More businesses will undoubtedly have more robust business continuity plans. Big businesses already plan for natural and human-caused disasters by ensuring that their data storage is redundant and distributed geographically, for instance. They make sure workers in one part of the world can pick up for those who can’t work in other parts of the world. Or they make sure their workers have the equipment and coordination to work from home.
Small- and medium-size businesses are also finding business-continuity religion in the time of COVID-19. In the retail industry, which is what I’m most familiar with, some merchants are seeking automated solutions to handle jobs that remote workers can’t perform — or to handle crisis-related increases in workload that the distributed workforce can’t keep up with.
For instance, with brick-and-mortar stores closing or offering curbside pickup only, e-commerce activity is spiking. Consumer data from the company I work for, based on transactions at thousands of merchants, showed that online orders were up nearly 20 percent within three weeks of the World Health Organization’s declaration that COVID-19 was a global pandemic.
Certain segments of e-commerce saw dramatic swings. Online grocery sales increased 110 percent the week the pandemic was declared. The company’s data also indicates that new demographics — those 55 and older, for instance — are embracing online shopping to a greater extent than they had pre-coronavirus.
These trends are exactly the sort of behavior changes that lead to the kind of “step changes” I mentioned earlier. Clearly online grocery sales won’t increase 110 percent every week. And the sales did slow considerably after the initial burst. But it is highly likely that a significant percentage of shoppers who tried online grocery shopping to avoid going into a store will stick with it to some extent after the pandemic’s all-clear.
It is the sort of pattern industry experts have talked about in relation to the annual holiday shopping season — particularly as it relates to buying on mobile devices and buy-online-pick-up-in-store orders. Both behaviors tend to spike during the holiday shopping season, when consumers are busy and buying more than they typically would.

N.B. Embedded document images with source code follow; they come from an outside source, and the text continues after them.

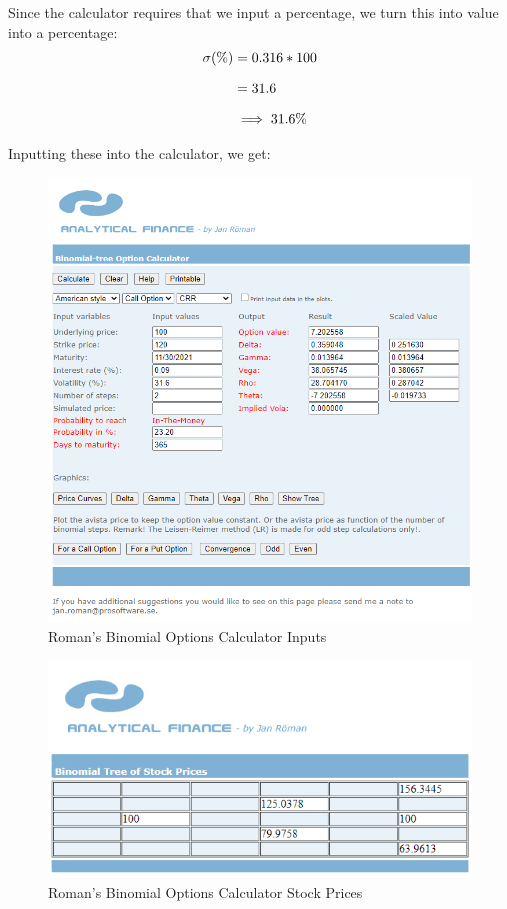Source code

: \documentclass[12pt, letterpaper]{article}
\begin{document}
Since the calculator requires that we input a percentage, we turn this into value into a percentage:
\begin{equation*}
  \setlength{\jot}{10pt}
  \begin{split}
    \sigma (\%)
    & = 0.316 * 100
    \\
    & = 31.6
    \\
    & \implies 31.6\%
  \end{split}
\end{equation*}


Inputting these into the calculator, we get:
\begin{figure}[H]
  \includegraphics[scale=0.8]{Roman_binomial_calculator_inputs}
  \caption{Roman's Binomial Options Calculator Inputs}
\end{figure}

\begin{figure}[H]
  \includegraphics{Roman_binomial_calculator_stock_prices}
  \caption{Roman's Binomial Options Calculator Stock Prices}
\end{figure}
\end{document}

The holiday shopping behavior does begin to revert as we move into January, but the incidence of mobile purchases and in-store pickup orders continue at a level higher than pre-holiday days. And so, a step up, setting a higher plateau for the next step up during the next holiday season.
The COVID-19 pandemic has been rightfully called unprecedented, which means no one can be all that sure how the novel coronavirus will change the world we live in. None of us have lived through this kind of pandemic and many of us have not even lived through something like it.

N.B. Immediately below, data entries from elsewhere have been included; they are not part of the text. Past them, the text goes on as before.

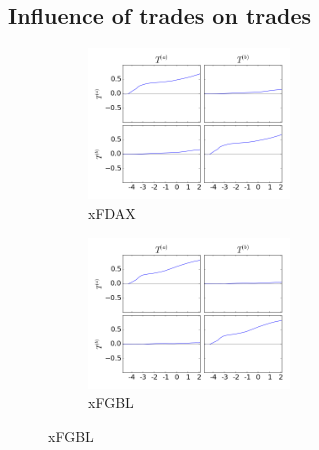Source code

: \documentclass[a4paper,11pt]{article}
\begin{document}
\subsection{Influence of trades on trades}
\label{TT}
\begin{figure}[H]
        \begin{subfigure}[b]{0.45\textwidth}
                \includegraphics[width=\textwidth,height=40mm]{xFDAXPA_PB_TA_TB_LA_LB_CA_CB__TATB-_TATBcausality.png}
                \caption{xFDAX}
        \end{subfigure}
        \begin{subfigure}[b]{0.45\textwidth}
                \includegraphics[width=\textwidth,height=40mm]{xFGBLPA_PB_TA_TB_LA_LB_CA_CB__TATB-_TATBcausality.png}
                \caption{xFGBL}
        \end{subfigure}
\end{figure}
\end{document}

It is a time that has called for sacrifice and an acknowledgment that the world is bigger than us and our role in it. It’s a time that asks us to understand that our actions can have life or death consequences for those around us. It is a time that has forced us to find new ways of human connection.
Those might be the most valuable lessons we learn from the great pandemic of 2019–2020. The vast opportunity that the global economy presents, comes with a massive responsibility. It is the butterfly effect of human connectedness. What we do today, has consequences tomorrow. What we do here can significantly affect people there.
A heightened sense of our connectedness might be exactly what we need as world citizens to begin to build our defenses against the next great global threat. Saying that learning that lesson would make the current pain worth it is not exactly right. Closer to the truth is the notion that if we fail to learn that lesson, we have squandered an opportunity to find some light in the darkness of disease.